Start of Data listing

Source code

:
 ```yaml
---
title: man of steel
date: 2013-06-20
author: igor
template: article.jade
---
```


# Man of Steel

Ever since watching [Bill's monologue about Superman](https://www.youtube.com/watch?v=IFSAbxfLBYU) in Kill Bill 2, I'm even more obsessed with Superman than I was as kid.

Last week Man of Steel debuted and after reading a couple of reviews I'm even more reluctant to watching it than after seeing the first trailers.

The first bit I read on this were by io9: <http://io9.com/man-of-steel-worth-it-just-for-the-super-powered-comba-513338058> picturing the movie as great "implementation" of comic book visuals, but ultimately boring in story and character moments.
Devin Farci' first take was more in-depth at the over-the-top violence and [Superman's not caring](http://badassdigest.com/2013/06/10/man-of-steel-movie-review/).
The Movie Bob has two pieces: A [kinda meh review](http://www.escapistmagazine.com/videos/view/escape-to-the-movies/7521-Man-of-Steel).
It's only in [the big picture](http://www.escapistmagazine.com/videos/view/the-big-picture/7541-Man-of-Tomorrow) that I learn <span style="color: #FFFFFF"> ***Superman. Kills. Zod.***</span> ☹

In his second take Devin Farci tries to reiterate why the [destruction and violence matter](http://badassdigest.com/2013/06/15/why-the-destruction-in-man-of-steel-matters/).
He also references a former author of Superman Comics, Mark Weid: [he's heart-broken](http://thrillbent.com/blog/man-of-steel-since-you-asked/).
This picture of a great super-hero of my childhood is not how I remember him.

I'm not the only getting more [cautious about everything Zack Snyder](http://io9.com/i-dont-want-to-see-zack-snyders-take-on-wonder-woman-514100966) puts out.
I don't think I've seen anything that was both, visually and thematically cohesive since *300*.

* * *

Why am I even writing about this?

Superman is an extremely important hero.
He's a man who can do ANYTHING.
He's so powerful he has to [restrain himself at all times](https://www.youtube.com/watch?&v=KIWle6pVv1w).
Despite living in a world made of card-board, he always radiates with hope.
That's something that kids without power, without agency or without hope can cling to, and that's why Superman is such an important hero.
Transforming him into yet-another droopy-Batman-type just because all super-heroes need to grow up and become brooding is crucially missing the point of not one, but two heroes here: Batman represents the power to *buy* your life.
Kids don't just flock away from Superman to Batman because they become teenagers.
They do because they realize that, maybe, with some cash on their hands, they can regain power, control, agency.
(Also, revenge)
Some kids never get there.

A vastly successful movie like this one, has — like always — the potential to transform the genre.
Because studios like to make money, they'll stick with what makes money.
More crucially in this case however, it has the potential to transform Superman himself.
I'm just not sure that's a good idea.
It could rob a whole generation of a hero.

End of Data listing

**What you will do**
Where a line contains "I'm not the", begin there and output each line through the end of the data above, exactly; give no other lines.

**Task answer**
I'm not the only getting more [cautious about everything Zack Snyder](http://io9.com/i-dont-want-to-see-zack-snyders-take-on-wonder-woman-514100966) puts out.
I don't think I've seen anything that was both, visually and thematically cohesive since *300*.

* * *

Why am I even writing about this?

Superman is an extremely important hero.
He's a man who can do ANYTHING.
He's so powerful he has to [restrain himself at all times](https://www.youtube.com/watch?&v=KIWle6pVv1w).
Despite living in a world made of card-board, he always radiates with hope.
That's something that kids without power, without agency or without hope can cling to, and that's why Superman is such an important hero.
Transforming him into yet-another droopy-Batman-type just because all super-heroes need to grow up and become brooding is crucially missing the point of not one, but two heroes here: Batman represents the power to *buy* your life.
Kids don't just flock away from Superman to Batman because they become teenagers.
They do because they realize that, maybe, with some cash on their hands, they can regain power, control, agency.
(Also, revenge)
Some kids never get there.

A vastly successful movie like this one, has — like always — the potential to transform the genre.
Because studios like to make money, they'll stick with what makes money.
More crucially in this case however, it has the potential to transform Superman himself.
I'm just not sure that's a good idea.
It could rob a whole generation of a hero.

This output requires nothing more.